Время идет. Еще Новиков начал взращивать армию поденщиков -переводчиков и сочинителей, которым стал платить. Еще Карамзин хотел стать в одиночку писателем, издающим самого себя, чтобы жить на литературные труды. Но быть сразу и писателем и издателем тяжко. Сила вещей была против, и писатель писал, а издатель, по-прежнему беря на себя все расходы по печатанию книги, затем собирал и все доходы от ее издания. Публика, постепенно все более просвещенная, приохочивалась ко чтению русских книг; книги стали раскупаться, русских писателей становилось все больше, а число издателей хотя росло, но совсем не в таких пропорциях, как количество сочинителей. Им, издателям, такое положение вещей было, натурально, на руку, ибо от увеличения раскупаемых, книг доходы их росли, а наши, понятно, не росли, хотя прямого денежного убытка тут не было, да и совестно как-то продавать... поэзию.
Но ничто не бессмертно, не прочно, и пришла пора, когда честь и выгода перестали друг друга бесславить, а сошлись рука в руку. Тогда-то два небесталанных сочинителя, Воейков и Булгарин, честно и беспощадно ненавидя друг друга, стали изыскивать способы добыть из словесности коммерческий смысл. И было это в начале 820-х годов. "С приезда Воейкова из Дерпта и с появления Булгарина литература наша совсем погибла. Подлец на подлеце подлеца погоняет" (так говорил Дельвиг Пушкину).

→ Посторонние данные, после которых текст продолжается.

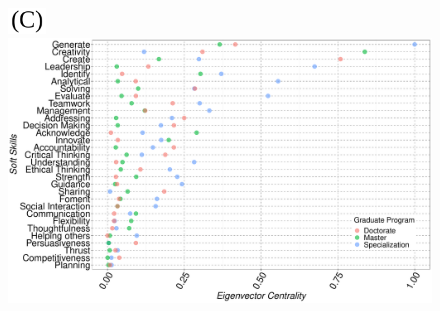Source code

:\documentclass{article}
\begin{document}
\begin{figure}[htbp]
  \begin{minipage}[b]{1\textwidth}
    \centering
\includegraphics[width=1cm]{(C).png}    \includegraphics[width=\textwidth]{F6.pdf}
    \label{fig:figure3}
  \end{minipage}
  \label{fig:three_figures}
\end{figure}
\end{document}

Одно время Воейков хотел, видимо, перебить у Греча "Сын отечества", для чего сблизился с ним коротко и вступил в управление журналом. Но с Гречем он рассорился. Тогда он купил право на издание "Русского инвалида" -единственной, кроме "Санктпетербургских ведомостей", столичной газеты и стал печатать приложением к ней журналец "Новости литературы". Булгарин тем временем начал выпускать "Северный архив" и "Литературные листки". Когда "Литературные листки" опали, Булгарин добыл право открыть третью петербургскую газету -- "Северную пчелу". Это было позже, в 825-м году, и издавал он "Пчелу" вместе с Гречем. А еще через несколько лет Булгарин доказал Гречу, что им друг без друга не жить, и Греч слил "Сын отечества" с "Северным архивом". Греч любил рассказывать анекдоты про пакостность своего компаньона, прибавляя от себя, чтоб не подумали, что и он, Греч, таков же: "Да вы не подумайте, что он подлец, совсем нет, а урод, сумасброд -- да не подумайте, что он злой человек, напротив, предобрая душа, а урод". Оба они выказали себя со всей очевидностью после 825-го года: тогда пошли в ход уже не одни коммерческие интриги, а и доносы, и простая клевета. Конечно, конкурентов к тому времени прибавилось, и, чтобы свалить их, одного промышленного расчета уже недоставало. Вот тогда Булгарин станет писать в секретной записке о развратном лицейском духе, тогда он будет искать тайные способы закрыть "Литературную газету" Дельвига, а Воейков пошлет донос на Булгарина от имени Полевого. Ходил такой анекдот о Воейкове : "У него хранилась на всякий случай записка, полученная им в 1820 году от Булгарина, проигравшего свое дело в сенате: "Все пропало. Я погиб. Злодеи меня сгубили. Проклинаю день и час, когда я приехал в Россию. Не знаю, что делать и на что решиться, чтобы выпутаться из ужасного моего положения. Ф.Булгарин". Воейков прибавил к этому только число: 15-го декабря 1825 г. -- и представил в полицию".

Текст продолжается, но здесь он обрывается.